→ **DIRECTIONS FOR THIS TASK**:
In the records below, locate the line containing "<td>在数据加载失败的时候"; output that line and every following line through the last, exactly.

Start of RECORDS FOR THIS EXERCISE

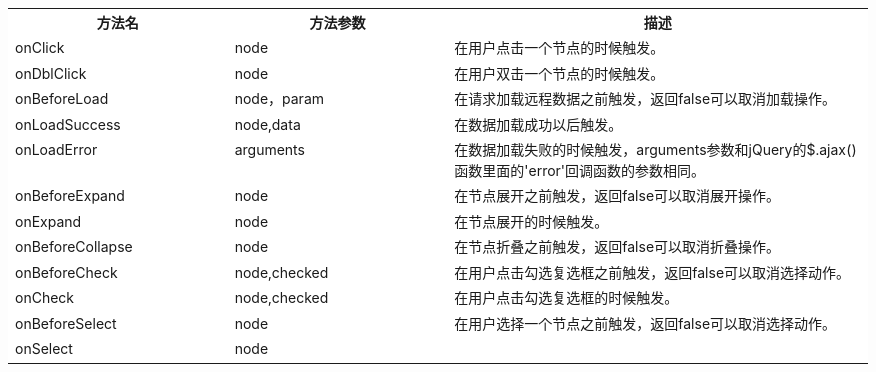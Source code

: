<table class="table table-bordered table-striped table-condensed">
   <tr>
      <th width="300px">方法名</th> 
      <th width="300px">方法参数</th> 
      <th width="600px">描述</th>
   </tr>
   <tr>
      <td>onClick</td> 
      <td>node</td> 
      <td>在用户点击一个节点的时候触发。</td>
   </tr>
   <tr>
      <td>onDblClick</td> 
      <td>node</td> 
      <td>在用户双击一个节点的时候触发。</td>
   </tr>
   <tr>
      <td>onBeforeLoad</td> 
      <td>node，param</td> 
      <td>在请求加载远程数据之前触发，返回false可以取消加载操作。</td>
   </tr>
   <tr>
      <td>onLoadSuccess</td> 
      <td>node,data</td> 
      <td>在数据加载成功以后触发。</td>
   </tr>
   <tr>
      <td>onLoadError</td> 
      <td>arguments</td> 
      <td>在数据加载失败的时候触发，arguments参数和jQuery的$.ajax()函数里面的'error'回调函数的参数相同。</td>
   </tr>
   <tr>
      <td>onBeforeExpand</td> 
      <td>node</td> 
      <td>在节点展开之前触发，返回false可以取消展开操作。</td>
   </tr>
   <tr>
      <td>onExpand</td> 
      <td>node</td> 
      <td>在节点展开的时候触发。</td>
   </tr>
   <tr>
      <td>onBeforeCollapse</td> 
      <td>node</td> 
      <td>在节点折叠之前触发，返回false可以取消折叠操作。</td>
   </tr>
   <tr>
      <td>onBeforeCheck</td> 
      <td>node,checked</td> 
      <td>在用户点击勾选复选框之前触发，返回false可以取消选择动作。</td>
   </tr>
   <tr>
      <td>onCheck</td> 
      <td>node,checked</td> 
      <td>在用户点击勾选复选框的时候触发。</td>
   </tr>
   <tr>
      <td>onBeforeSelect</td> 
      <td>node</td> 
      <td>在用户选择一个节点之前触发，返回false可以取消选择动作。</td>
   </tr>
   <tr>
      <td>onSelect</td> 
      <td>node</td>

End of RECORDS FOR THIS EXERCISE

→ **SOLVED PROBLEM**:
      <td>在数据加载失败的时候触发，arguments参数和jQuery的$.ajax()函数里面的'error'回调函数的参数相同。</td>
   </tr>
   <tr>
      <td>onBeforeExpand</td> 
      <td>node</td> 
      <td>在节点展开之前触发，返回false可以取消展开操作。</td>
   </tr>
   <tr>
      <td>onExpand</td> 
      <td>node</td> 
      <td>在节点展开的时候触发。</td>
   </tr>
   <tr>
      <td>onBeforeCollapse</td> 
      <td>node</td> 
      <td>在节点折叠之前触发，返回false可以取消折叠操作。</td>
   </tr>
   <tr>
      <td>onBeforeCheck</td> 
      <td>node,checked</td> 
      <td>在用户点击勾选复选框之前触发，返回false可以取消选择动作。</td>
   </tr>
   <tr>
      <td>onCheck</td> 
      <td>node,checked</td> 
      <td>在用户点击勾选复选框的时候触发。</td>
   </tr>
   <tr>
      <td>onBeforeSelect</td> 
      <td>node</td> 
      <td>在用户选择一个节点之前触发，返回false可以取消选择动作。</td>
   </tr>
   <tr>
      <td>onSelect</td> 
      <td>node</td>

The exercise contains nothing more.